• Data records

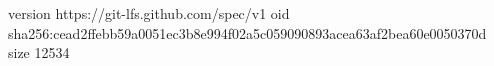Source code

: version https://git-lfs.github.com/spec/v1
oid sha256:cead2ffebb59a0051ec3b8e994f02a5c059090893acea63af2bea60e0050370d
size 12534
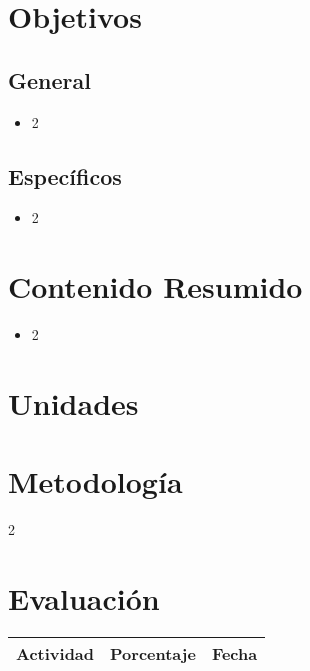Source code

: \documentclass[11pt]{article}
\begin{document}
\section*{Objetivos}

\subsection*{General}

\begin{itemize}
\item 2 
\end{itemize}

\subsection*{Específicos}

\begin{itemize}
\item 2 
\end{itemize}

\section*{Contenido Resumido}

\begin{itemize}
\item 2 
\end{itemize}

\section*{Unidades}
\noindent 


\section*{Metodología}

2

\section*{Evaluación}
\noindent \begin{tabular}{R{0.5\textwidth} C{0.2\textwidth} C{0.2\textwidth}}
	\toprule
	\textbf{Actividad} & \textbf{Porcentaje} & \textbf{Fecha} \\
	\midrule
	
	\midrule
\end{tabular}
\\
\end{document}
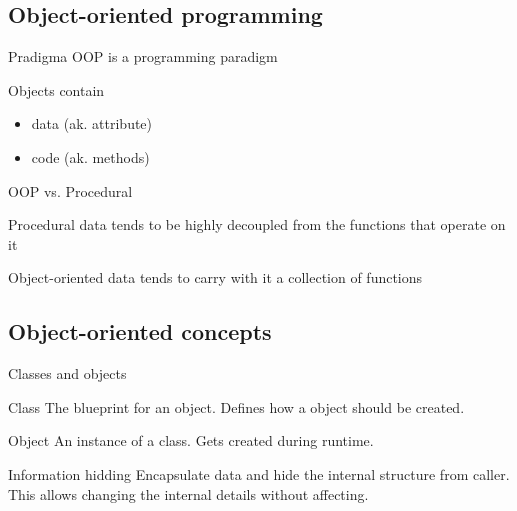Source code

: \documentclass{beamer}
\begin{document}
\subsection{Object-oriented programming}

\begin{frame}{Pradigma}
OOP is a programming paradigm
\begin{block}{Objects contain}
\begin{itemize}
\item data (ak. attribute)
\item code (ak. methods)
\end{itemize}
\end{block}
\end{frame}

\begin{frame}{OOP vs. Procedural}

\begin{block}{Procedural}
data tends to be highly decoupled from the functions that operate on it
\end{block}

\begin{block}{Object-oriented}
data tends to carry with it a collection of functions
\end{block}


\end{frame}

\subsection{Object-oriented concepts}

\begin{frame}{Classes and objects}

\begin{block}{Class}
The blueprint for an object. Defines how a object should be created.
\end{block}

\begin{block}{Object}
An instance of a class. Gets created during runtime.
\end{block}

\end{frame}

\begin{frame}{Information hidding}
Encapsulate data and hide the internal structure from caller. This allows
changing the internal details without affecting.
\end{frame}
\end{document}
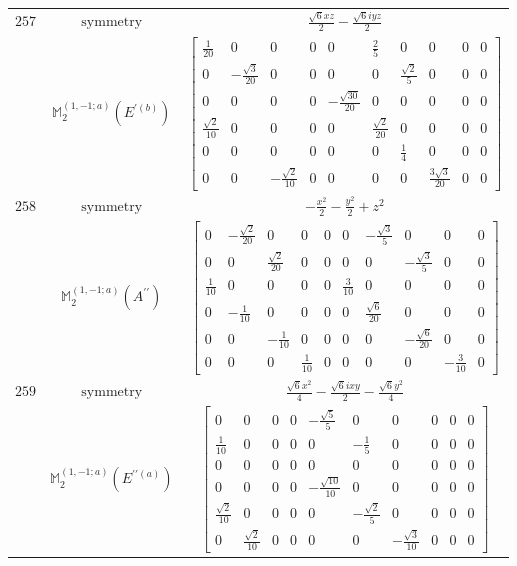 \documentclass[fleqn,8pt,landscape]{jsarticle}
\begin{document}
\begin{longtable}{ccc}
$ 257 $ & $ \text{symmetry} $ & $ \frac{\sqrt{6} x z}{2} - \frac{\sqrt{6} i y z}{2} $ \\
$  $ & $ \mathbb{M}_{2}^{(1,-1;a)}(E^{\prime(b)}) $ & $ \begin{bmatrix} \frac{1}{20} & 0 & 0 & 0 & 0 & \frac{2}{5} & 0 & 0 & 0 & 0 \\ 0 & - \frac{\sqrt{3}}{20} & 0 & 0 & 0 & 0 & \frac{\sqrt{2}}{5} & 0 & 0 & 0 \\ 0 & 0 & 0 & 0 & - \frac{\sqrt{30}}{20} & 0 & 0 & 0 & 0 & 0 \\ \frac{\sqrt{2}}{10} & 0 & 0 & 0 & 0 & \frac{\sqrt{2}}{20} & 0 & 0 & 0 & 0 \\ 0 & 0 & 0 & 0 & 0 & 0 & \frac{1}{4} & 0 & 0 & 0 \\ 0 & 0 & - \frac{\sqrt{2}}{10} & 0 & 0 & 0 & 0 & \frac{3 \sqrt{3}}{20} & 0 & 0 \end{bmatrix} $ \\ \hline
$ 258 $ & $ \text{symmetry} $ & $ - \frac{x^{2}}{2} - \frac{y^{2}}{2} + z^{2} $ \\
$  $ & $ \mathbb{M}_{2}^{(1,-1;a)}(A^{\prime\prime}) $ & $ \begin{bmatrix} 0 & - \frac{\sqrt{2}}{20} & 0 & 0 & 0 & 0 & - \frac{\sqrt{3}}{5} & 0 & 0 & 0 \\ 0 & 0 & \frac{\sqrt{2}}{20} & 0 & 0 & 0 & 0 & - \frac{\sqrt{3}}{5} & 0 & 0 \\ \frac{1}{10} & 0 & 0 & 0 & 0 & \frac{3}{10} & 0 & 0 & 0 & 0 \\ 0 & - \frac{1}{10} & 0 & 0 & 0 & 0 & \frac{\sqrt{6}}{20} & 0 & 0 & 0 \\ 0 & 0 & - \frac{1}{10} & 0 & 0 & 0 & 0 & - \frac{\sqrt{6}}{20} & 0 & 0 \\ 0 & 0 & 0 & \frac{1}{10} & 0 & 0 & 0 & 0 & - \frac{3}{10} & 0 \end{bmatrix} $ \\ \hline
$ 259 $ & $ \text{symmetry} $ & $ \frac{\sqrt{6} x^{2}}{4} - \frac{\sqrt{6} i x y}{2} - \frac{\sqrt{6} y^{2}}{4} $ \\
$  $ & $ \mathbb{M}_{2}^{(1,-1;a)}(E^{\prime\prime(a)}) $ & $ \begin{bmatrix} 0 & 0 & 0 & 0 & - \frac{\sqrt{5}}{5} & 0 & 0 & 0 & 0 & 0 \\ \frac{1}{10} & 0 & 0 & 0 & 0 & - \frac{1}{5} & 0 & 0 & 0 & 0 \\ 0 & 0 & 0 & 0 & 0 & 0 & 0 & 0 & 0 & 0 \\ 0 & 0 & 0 & 0 & - \frac{\sqrt{10}}{10} & 0 & 0 & 0 & 0 & 0 \\ \frac{\sqrt{2}}{10} & 0 & 0 & 0 & 0 & - \frac{\sqrt{2}}{5} & 0 & 0 & 0 & 0 \\ 0 & \frac{\sqrt{2}}{10} & 0 & 0 & 0 & 0 & - \frac{\sqrt{3}}{10} & 0 & 0 & 0 \end{bmatrix} $ \\ \hline

\end{longtable}
\end{document}
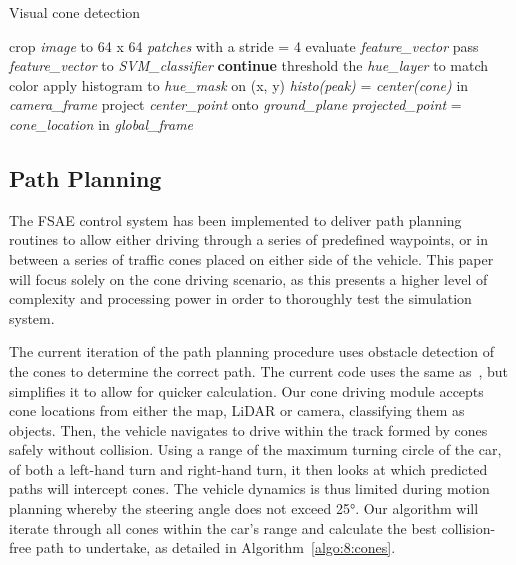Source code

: \begin{algorithm}[H] %
	\caption{Visual cone detection}\label{algo:8:visualConeDetection}
	\begin{algorithmic}[1]
		\State crop \textit{image} to 64 x 64 \textit{patches} with a stride = 4
		\State evaluate \textit{feature\_vector}
		\State pass \textit{feature\_vector} to \textit{SVM\_classifier}
		\State \textbf{continue}
		\EndIf
		\State threshold the \textit{hue\_layer} to match color
		\State apply histogram to \textit{hue\_mask} on (x, y)
		\State \textit{histo(peak)} = \textit{center(cone)} in \textit{camera\_frame}
		\State project \textit{center\_point} onto \textit{ground\_plane}\;
		\State \textit{projected\_point} = \textit{cone\_location} in \textit{global\_frame}
		\EndFor
		\EndProcedure
	\end{algorithmic}
\end{algorithm}

\subsection{Path Planning} \label{subsec:8:pathPlanning}
The FSAE control system has been implemented to deliver path planning routines to allow either driving through a series of predefined waypoints, or in between a series of traffic cones placed on either side of the vehicle.
This paper will focus solely on the cone driving scenario, as this presents a higher level of complexity and processing power in order to thoroughly test the simulation system.

The current iteration of the path planning procedure uses obstacle detection of the cones to determine the correct path.
The current code uses the same as~\cite{lim_modular_2018}, but simplifies it to allow for quicker calculation.
Our cone driving module accepts cone locations from either the map, LiDAR or camera, classifying them as objects.
Then, the vehicle navigates to drive within the track formed by cones safely without collision.
Using a range of the maximum turning circle of the car, of both a left-hand turn and right-hand turn, it then looks at which predicted paths will intercept cones.
The vehicle dynamics is thus limited during motion planning whereby the steering angle does not exceed \ang{25}.
Our algorithm will iterate through all cones within the car's range and calculate the best collision-free path to undertake, as detailed in Algorithm~\ref{algo:8:cones}.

• Exercise description
Identify the lines above with the word "from". Copy them.

• Task output
data tends to be highly decoupled from the functions that operate on it
Encapsulate data and hide the internal structure from caller. This allows
Our cone driving module accepts cone locations from either the map, LiDAR or camera, classifying them as objects.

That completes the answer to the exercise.